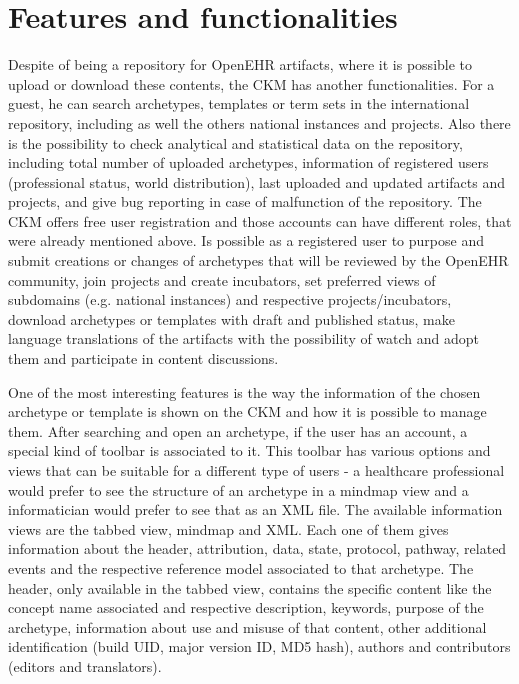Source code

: \documentclass[mim_thesis.tex]{subfiles}
\begin{document}
\section{Features and functionalities}
Despite of being a repository for OpenEHR artifacts, where it is possible to upload or download these contents, the CKM has another functionalities. For a guest, he can search archetypes, templates or term sets in the international repository, including as well the others national instances and projects. Also there is the possibility to check analytical and statistical data on the repository, including total number of uploaded archetypes, information of registered users (professional status, world distribution), last uploaded and updated artifacts and projects, and give bug reporting in case of malfunction of the repository. The CKM offers free user registration and those accounts can have different roles, that were already mentioned above. Is possible as a registered user to purpose and submit creations or changes of archetypes that will be reviewed by the OpenEHR community, join projects and create incubators, set preferred views of subdomains (e.g. national instances) and respective projects/incubators, download archetypes or templates with draft and published status, make language translations of the artifacts with the possibility of watch and adopt them and participate in content discussions. 

One of the most interesting features is the way the information of the chosen archetype or template is shown on the CKM and how it is possible to manage them. After searching and open an archetype, if the user has an account, a special kind of toolbar is associated to it. This toolbar has various options and views that can be suitable for a different type of users - a healthcare professional would prefer to see the structure of an archetype in a mindmap view and a informatician would prefer to see that as an XML file. The available information views are the tabbed view, mindmap and XML. Each one of them gives information about the header, attribution, data, state, protocol, pathway, related events and the respective reference model associated to that archetype. The header, only available in the tabbed view, contains the specific content like the concept name associated and respective description, keywords, purpose of the archetype, information about use and misuse of that content, other additional identification (build UID, major version ID, MD5 hash), authors and contributors (editors and translators). 
\end{document}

___

In how many lines of the records does the word "functionalities" appear? Answer with the number only.

2